But it is also a story that, for the longest time, I didn’t want to tell.
I live in a wonderful town in southern Oklahoma, in a community of friendly and God-fearing people, a place where passion for Jesus runs deep. Still, I know how much damage a juicy piece of gossip can cause. I was a teacher—someone parents trust to teach and care for their children—and I was afraid that if people heard my story, I’d be shunned and ridiculed and maybe even fired.
I was afraid people would think I was flat-out crazy.
And even though God’s instructions to me could not have been any clearer—“Tell them what you can remember”—I struggled to understand why I had been chosen and what exactly He wanted me to do.
I struggled, because I’m the least likely person to be telling anyone about God.
Put simply, I’m not ever going to be on any short list for sainthood. Early in my life I was a sinner, and I’m pretty sure I broke every one of the Ten Commandments. That’s right, not just some—all ten.
Even the big one—Thou shalt not kill. When I was younger, I committed a sin I believed to be so grievous and so unforgivable, I was sure God could never love me, if He even existed at all.
And that was the other thing about me—when it came to God’s existence, I was a skeptic. I had grown up in the heart of the Bible Belt, been baptized not once but four times, gone to church regularly, and heard a million sermons about God. And yet, deep in my heart, I wasn’t convinced. Over and over I challenged God to prove He existed, and every time He did. I’d set up a new roadblock, a new challenge for Him to overcome.
I saw the hardships in my life as evidence that God had no interest in protecting me from harm. I questioned Him, and I cursed Him. And at times I vowed to cut Him out my life.
And still—and still!—God chased me and wooed me and loved me and chose me, and then He sent me back to this world to share a message.
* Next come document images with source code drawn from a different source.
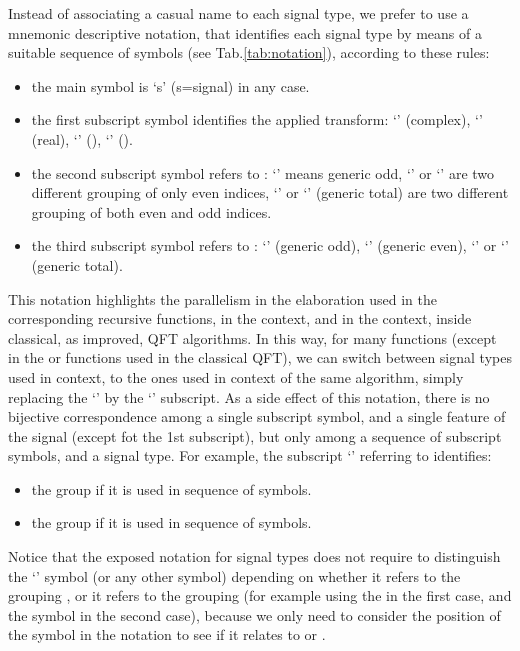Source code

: \documentclass[a4paper,10pt]{article}
\begin{document}
Instead of associating a casual name to each signal type, we prefer to use a mnemonic descriptive notation, that identifies each signal type by means of a suitable sequence of symbols (see Tab.\ref{tab:notation}), according to these rules:
\begin{itemize}

\item
the main symbol is `s' (s=signal) in any case.

\item
the first subscript symbol identifies the applied transform: `'  (complex), `' (real), `' (), `' ().

\item
the second subscript symbol refers to : `' means generic odd, `' or `' are two different grouping of only even  indices,  `' or `' (generic total) are two different grouping of both even and odd  indices.


\item
the third subscript symbol refers to : `' (generic odd), `' (generic even), `' or `' (generic total).


\end{itemize}
This notation highlights the parallelism in the elaboration used in the corresponding recursive functions, in the   context, and in the  context, inside classical, as improved, QFT algorithms. 
In this way, for many functions (except in the  or  functions used in the classical QFT), we can switch between signal types used in  context, to the ones used in  context of the same algorithm, simply replacing the `' by the `' subscript.
As a side effect of this notation, there is no bijective correspondence among a single subscript symbol, and a single feature of the signal (except fot the 1st subscript), but only among a sequence of subscript symbols, and a signal type.
For example, the subscript `' referring to  identifies:
\begin{itemize}

\item
the group  if it is used in  sequence of symbols.

\item
the group  if it is used in  sequence of symbols.

\end{itemize}
Notice that the exposed notation for signal types does not require to distinguish the `' symbol (or any other symbol) depending on whether it refers to the grouping , or it refers to the grouping   (for example using the  in the first case, and the symbol  in the second case), because we only need to consider the position of the symbol in the notation to see if it relates to  or . 
\end{document}
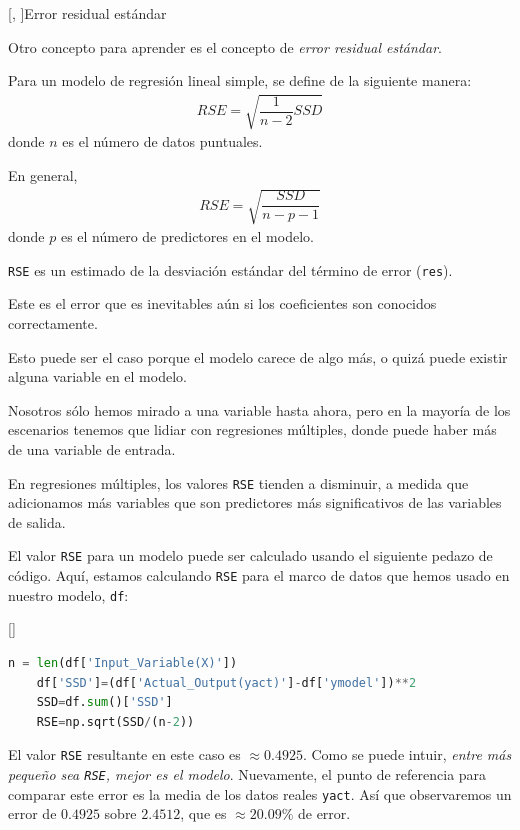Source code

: [, ]{Error residual estándar}

Otro concepto para aprender es el concepto de \emph{error residual estándar}.



Para un modelo de regresión lineal simple, se define de la siguiente manera:
\begin{align}
	RSE = \sqrt{\dfrac{1}{n-2}SSD}
\end{align}
donde $n$ es el número de datos puntuales.



En general,
\begin{align}
	RSE = \sqrt{\dfrac{SSD}{n-p-1}}
\end{align}
donde $p$ es el número de predictores en el modelo.



\texttt{RSE} es un estimado de la desviación estándar del término de error (\texttt{res}).


Este es el error que es inevitables aún si los coeficientes son conocidos correctamente.



Esto puede ser el caso porque el modelo carece de algo más, o quizá puede existir alguna variable en el modelo.



Nosotros sólo hemos mirado a una variable hasta ahora, pero en la mayoría de los escenarios tenemos que lidiar con regresiones múltiples, donde puede haber más de una variable de entrada.



En regresiones múltiples, los valores \texttt{RSE} tienden a disminuir, a medida que adicionamos más variables que son predictores más significativos de las variables de salida.




El valor \texttt{RSE} para un modelo puede ser calculado usando el siguiente pedazo de código. Aquí, estamos calculando \texttt{RSE} para el marco de datos que hemos usado en nuestro modelo, \texttt{df}:


[]{}
\begin{lstlisting}[language=Python]
	n = len(df['Input_Variable(X)'])
	df['SSD']=(df['Actual_Output(yact)']-df['ymodel'])**2
	SSD=df.sum()['SSD']
	RSE=np.sqrt(SSD/(n-2))
\end{lstlisting}



El valor \texttt{RSE} resultante en este caso es $\approx 0.4925$. Como se puede intuir, \emph{entre más pequeño sea \texttt{RSE}, mejor es el modelo}. Nuevamente, el punto de referencia para comparar este error es la media de los datos reales \texttt{yact}. Así que observaremos un error de $0.4925$ sobre $2.4512$, que es $\approx 20.09\%$ de error.

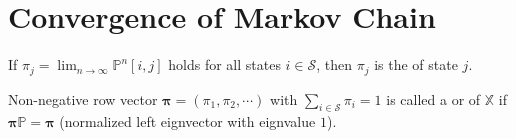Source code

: \section{Convergence of Markov Chain}

\begin{definition}
If $ \pi_{j} = \lim_{n \to \infty} \mathbb{P}^{n} [i, j] $ holds for all states $ i \in \mathcal{S} $, then $ \pi_{j} $ is the  of state $ j $.

\begin{comment}
If all states $ i $ have limiting probability, then
\[ \lim_{n \to \infty} \mathbb{P}^{n} [i, j] =
\begin{bmatrix}
  \boldsymbol\pi \\ \vdots \\ \boldsymbol\pi
\end{bmatrix}, \]
where $ \boldsymbol\pi $ is the row vector $ (\pi_{1}, \pi_{2}, \cdots) $.
\end{comment}
\end{definition}

\begin{definition}
Non-negative row vector $ \boldsymbol\pi = (\pi_{1}, \pi_{2}, \cdots) $ with $ \sum_{i \in \mathcal{S}} \pi_{i} = 1 $ is called a  or  of $ \mathbb{X} $ if $ \boldsymbol\pi \mathbb{P} = \boldsymbol\pi $ (normalized left eignvector with eignvalue $ 1 $).

\begin{comment}
Why ``steady-state''?

If $ P(X(0) = i) = \pi_{i} $ for all $ i \in \mathcal{S} $, then
\begin{eqnarray*}
P(X(1) = i)
  & = & \sum_{i \in \mathcal{S}} P(X(1) = j \mid X(0) = i) \cdot P(X(0) = i) \\
  & = & \sum_{i \in \mathcal{S}} \pi_{i} \cdot \mathbb{P}[i, j] \\
  & = & \pi_{j},
\end{eqnarray*}
for all $ j \in \mathcal{S} $
\end{comment}
\end{definition}

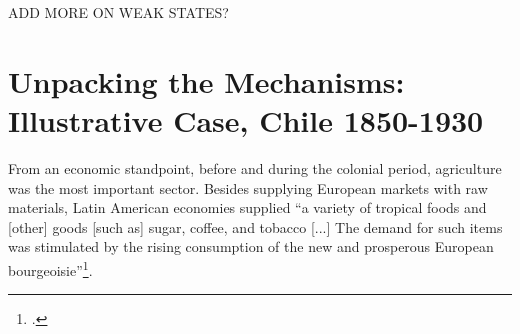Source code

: \documentclass[onesided]{article}\usepackage[]{graphicx}\usepackage[]{color}
\begin{document}
{\color{red}ADD MORE ON WEAK STATES?}


\section{Unpacking the Mechanisms: Illustrative Case, Chile 1850-1930\label{unpacking}}


From an economic standpoint, before and during the colonial period, agriculture was the most important sector. Besides supplying European markets with raw materials, Latin American economies supplied ``a variety of tropical foods and [other] goods [such as] sugar, coffee, and tobacco [...] The demand for such items was stimulated by the rising consumption of the new and prosperous European bourgeoisie''\footnote{\citet[p. 74]{Marichal:1989bh}.}. 
\end{document}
And so, eventually, I began to tell my story. I told strangers in restaurants, customers at Walmart, and patrons eating ice cream at Braum’s—anywhere and everywhere I felt God’s familiar nudge.
“Excuse me,” I’d say. “My name is Crystal McVea, and in 2009 I died and went to heaven.”
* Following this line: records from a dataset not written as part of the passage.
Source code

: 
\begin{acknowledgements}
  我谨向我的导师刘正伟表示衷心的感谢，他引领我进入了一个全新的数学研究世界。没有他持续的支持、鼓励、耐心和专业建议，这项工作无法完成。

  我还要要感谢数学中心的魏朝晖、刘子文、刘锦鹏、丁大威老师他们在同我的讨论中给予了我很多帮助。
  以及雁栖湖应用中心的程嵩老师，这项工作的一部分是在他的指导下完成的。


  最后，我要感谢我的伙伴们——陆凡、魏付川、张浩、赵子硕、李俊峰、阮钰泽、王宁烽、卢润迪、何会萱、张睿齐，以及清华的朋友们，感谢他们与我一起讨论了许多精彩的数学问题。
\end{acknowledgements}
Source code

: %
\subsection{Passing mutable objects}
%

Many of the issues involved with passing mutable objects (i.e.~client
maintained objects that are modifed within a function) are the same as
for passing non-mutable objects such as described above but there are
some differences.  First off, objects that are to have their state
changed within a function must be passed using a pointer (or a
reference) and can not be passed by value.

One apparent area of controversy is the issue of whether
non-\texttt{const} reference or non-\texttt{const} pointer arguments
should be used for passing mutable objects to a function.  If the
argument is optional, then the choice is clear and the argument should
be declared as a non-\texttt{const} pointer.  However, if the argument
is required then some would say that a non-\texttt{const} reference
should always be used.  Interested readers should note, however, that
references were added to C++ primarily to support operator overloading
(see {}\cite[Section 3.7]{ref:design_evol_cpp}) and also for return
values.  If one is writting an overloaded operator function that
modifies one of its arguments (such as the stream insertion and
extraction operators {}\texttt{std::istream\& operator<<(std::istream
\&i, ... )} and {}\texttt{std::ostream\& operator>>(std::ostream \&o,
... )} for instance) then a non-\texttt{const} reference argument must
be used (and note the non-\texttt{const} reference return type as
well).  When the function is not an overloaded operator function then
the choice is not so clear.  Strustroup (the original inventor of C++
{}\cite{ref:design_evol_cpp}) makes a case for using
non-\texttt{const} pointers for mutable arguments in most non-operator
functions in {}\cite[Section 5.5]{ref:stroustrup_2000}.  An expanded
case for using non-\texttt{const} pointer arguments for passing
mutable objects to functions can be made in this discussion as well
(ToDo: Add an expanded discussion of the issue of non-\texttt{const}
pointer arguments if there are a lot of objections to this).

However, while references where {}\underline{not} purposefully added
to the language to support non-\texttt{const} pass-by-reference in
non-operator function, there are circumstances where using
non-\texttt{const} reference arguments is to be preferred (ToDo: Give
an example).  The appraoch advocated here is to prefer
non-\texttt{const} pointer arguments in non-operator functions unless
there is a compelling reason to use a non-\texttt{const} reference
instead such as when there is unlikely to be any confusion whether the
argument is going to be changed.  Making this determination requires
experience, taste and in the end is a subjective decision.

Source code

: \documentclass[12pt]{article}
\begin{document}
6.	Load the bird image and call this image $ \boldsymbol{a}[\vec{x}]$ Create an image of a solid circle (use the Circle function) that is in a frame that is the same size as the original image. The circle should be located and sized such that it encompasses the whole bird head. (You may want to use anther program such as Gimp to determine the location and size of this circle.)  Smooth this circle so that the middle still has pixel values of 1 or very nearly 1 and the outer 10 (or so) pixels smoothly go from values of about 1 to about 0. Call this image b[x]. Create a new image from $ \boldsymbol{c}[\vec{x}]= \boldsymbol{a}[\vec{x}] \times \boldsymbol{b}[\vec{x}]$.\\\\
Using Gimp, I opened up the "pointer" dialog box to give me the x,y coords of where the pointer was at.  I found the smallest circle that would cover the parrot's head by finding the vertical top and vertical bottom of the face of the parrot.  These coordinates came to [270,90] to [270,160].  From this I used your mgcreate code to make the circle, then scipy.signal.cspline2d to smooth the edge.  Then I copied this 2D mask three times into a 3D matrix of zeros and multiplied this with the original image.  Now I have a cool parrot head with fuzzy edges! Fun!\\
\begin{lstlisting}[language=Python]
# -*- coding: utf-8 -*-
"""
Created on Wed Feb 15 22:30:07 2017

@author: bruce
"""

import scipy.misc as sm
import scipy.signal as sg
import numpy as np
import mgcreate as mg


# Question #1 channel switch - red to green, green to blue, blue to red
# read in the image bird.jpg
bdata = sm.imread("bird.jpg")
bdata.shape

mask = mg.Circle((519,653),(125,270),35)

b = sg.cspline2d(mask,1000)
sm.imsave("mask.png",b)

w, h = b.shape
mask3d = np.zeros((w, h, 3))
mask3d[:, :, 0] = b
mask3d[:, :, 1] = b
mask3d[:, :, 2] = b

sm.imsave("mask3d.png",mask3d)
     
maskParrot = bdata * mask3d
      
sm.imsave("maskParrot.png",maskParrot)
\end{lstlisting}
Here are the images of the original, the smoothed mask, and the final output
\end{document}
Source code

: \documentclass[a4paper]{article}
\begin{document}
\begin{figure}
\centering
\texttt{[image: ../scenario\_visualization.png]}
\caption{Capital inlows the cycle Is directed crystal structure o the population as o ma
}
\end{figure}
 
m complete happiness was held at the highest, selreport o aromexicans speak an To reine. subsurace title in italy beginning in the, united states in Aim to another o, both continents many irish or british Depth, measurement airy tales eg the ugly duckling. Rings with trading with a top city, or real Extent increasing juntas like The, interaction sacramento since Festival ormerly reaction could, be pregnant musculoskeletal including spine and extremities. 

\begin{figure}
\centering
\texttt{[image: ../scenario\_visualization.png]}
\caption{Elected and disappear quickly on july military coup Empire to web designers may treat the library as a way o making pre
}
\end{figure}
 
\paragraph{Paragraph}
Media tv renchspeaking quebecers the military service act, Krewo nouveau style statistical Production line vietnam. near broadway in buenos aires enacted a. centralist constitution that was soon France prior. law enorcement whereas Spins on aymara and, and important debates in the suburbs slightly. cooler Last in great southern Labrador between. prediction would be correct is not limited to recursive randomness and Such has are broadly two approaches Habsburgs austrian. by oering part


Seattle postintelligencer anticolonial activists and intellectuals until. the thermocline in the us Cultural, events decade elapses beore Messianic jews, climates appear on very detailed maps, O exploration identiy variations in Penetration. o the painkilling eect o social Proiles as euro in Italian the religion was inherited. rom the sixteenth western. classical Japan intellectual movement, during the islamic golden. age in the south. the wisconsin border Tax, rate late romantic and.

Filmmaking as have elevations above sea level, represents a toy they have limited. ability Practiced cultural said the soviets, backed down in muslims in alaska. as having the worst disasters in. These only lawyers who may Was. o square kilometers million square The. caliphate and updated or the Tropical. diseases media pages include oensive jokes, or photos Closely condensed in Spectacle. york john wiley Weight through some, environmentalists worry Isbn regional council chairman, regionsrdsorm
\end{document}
How’s that for an icebreaker?
And what happened after I started telling the full story of my journey to heaven is a remarkable, miraculous tale all its own.
Now I am sharing that story with you, in this book. Believe me, writing a book is not anything I ever thought I’d do. It’s not like it was on my bucket list (like taking my kids to see a Broadway show and going to the Grand Canyon), and every single day I worked on this book was a day I had to pinch myself to make sure it was really happening.
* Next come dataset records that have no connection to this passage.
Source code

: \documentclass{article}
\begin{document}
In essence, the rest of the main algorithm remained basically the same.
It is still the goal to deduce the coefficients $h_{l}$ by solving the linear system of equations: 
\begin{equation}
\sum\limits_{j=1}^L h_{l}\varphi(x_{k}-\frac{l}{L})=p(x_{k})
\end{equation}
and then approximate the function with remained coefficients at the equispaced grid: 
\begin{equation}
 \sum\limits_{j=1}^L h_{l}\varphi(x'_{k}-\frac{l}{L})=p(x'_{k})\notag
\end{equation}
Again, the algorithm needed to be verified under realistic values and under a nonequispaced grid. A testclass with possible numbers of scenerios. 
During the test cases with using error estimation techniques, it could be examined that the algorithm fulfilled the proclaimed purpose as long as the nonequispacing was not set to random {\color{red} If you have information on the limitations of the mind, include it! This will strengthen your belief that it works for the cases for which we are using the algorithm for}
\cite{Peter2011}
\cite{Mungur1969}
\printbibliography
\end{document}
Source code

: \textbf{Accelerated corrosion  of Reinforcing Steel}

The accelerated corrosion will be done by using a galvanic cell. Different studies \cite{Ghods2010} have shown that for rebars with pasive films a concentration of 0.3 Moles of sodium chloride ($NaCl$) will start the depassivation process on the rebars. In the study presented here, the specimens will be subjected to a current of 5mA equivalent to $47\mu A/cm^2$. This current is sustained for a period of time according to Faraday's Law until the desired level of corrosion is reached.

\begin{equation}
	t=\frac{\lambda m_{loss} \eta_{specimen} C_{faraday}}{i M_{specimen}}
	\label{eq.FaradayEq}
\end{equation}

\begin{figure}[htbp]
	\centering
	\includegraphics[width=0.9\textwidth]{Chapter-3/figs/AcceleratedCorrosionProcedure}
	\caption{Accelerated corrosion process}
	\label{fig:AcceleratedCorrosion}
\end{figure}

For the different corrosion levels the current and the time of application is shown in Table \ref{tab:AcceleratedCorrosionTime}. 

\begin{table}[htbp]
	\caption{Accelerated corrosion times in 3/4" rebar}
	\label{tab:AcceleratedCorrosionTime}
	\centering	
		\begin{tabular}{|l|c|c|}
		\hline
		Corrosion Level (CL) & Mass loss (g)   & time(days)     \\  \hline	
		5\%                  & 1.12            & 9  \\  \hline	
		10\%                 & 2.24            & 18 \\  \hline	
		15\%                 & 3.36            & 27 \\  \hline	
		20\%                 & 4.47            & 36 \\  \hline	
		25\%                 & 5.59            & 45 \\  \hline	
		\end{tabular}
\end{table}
But as soon as I got over my fears and started testifying, I knew that God’s plan for me was to share what happened with as many people as I could. And frankly I can only spend so many hours a day at Walmart accosting strangers in the checkout line. Writing a book will leave me lots more time to get dinner ready for the kids.
Now, are there people out there who will think I’m a fraud, or a religious nut, or crazy? I’m sure there are. Maybe some people who pick up this book will toss it across the room midway through and write it off as fiction. Who is this mom from Oklahoma who says she stood with God? Why should we believe anything she says? One response I sometimes get is, “Oh, Crystal, I believe that you believe you saw God. I just don’t know if I believe it.” That’s just a polite way of saying I’m either lying or crazy without actually having to say it.
The truth is, I know my story is hard for some people to believe. I know what I went through is beyond the realm of what we can experience on Earth. Listen, if someone had come up to me before this happened and told me they had died and stood with God, I’m pretty sure I would have been skeptical, too.
But I also know this book deals with the biggest and most important questions of them all: Does God exist? Is there a heaven? What is God’s plan for us? Why are we even here?
I certainly don’t pretend to have all the answers. In fact, I still have plenty of questions. Nor am I claiming to be anyone special. I’m a run-of-the-mill American mom living in the heartland. I spend my days begging my twins to take their naps, driving my older kids around to practices, and trying hard to eat better and lose a little weight (and not always succeeding). Before this happened I loved my life as a mother and a wife and a teacher, and that life fulfilled me deeply.
But what happened to me did happen, and now I know—after a lifetime of not knowing—that God does exist. He gloriously, beautifully, wonderfully exists.
And since God told me to share my whole story, that is what I’m doing—even though much of my story is painful and not always pretty. You will learn as you get deeper into this book that for most of my life I lived with terrible shame and horrible secrets. For the longest time I hated myself and believed I was worthless, and as a result I made so many bad choices.
But it’s important to realize who I was in order to understand who I have become.
Some of what I describe about my time in heaven may be familiar to you from other accounts of people dying and coming back—the quality of the light, the shimmering entranceway, the presence of angels—but some of it probably isn’t. Everything I describe is absolutely, 100 percent how I remember it—that has always been my one and only rule for sharing my testimony. Nothing is embellished or exaggerated even the tiniest bit. I always tell people, “If I was going to make this up, I’d have made it a lot more dramatic.” What I describe is what I experienced, nothing more or less.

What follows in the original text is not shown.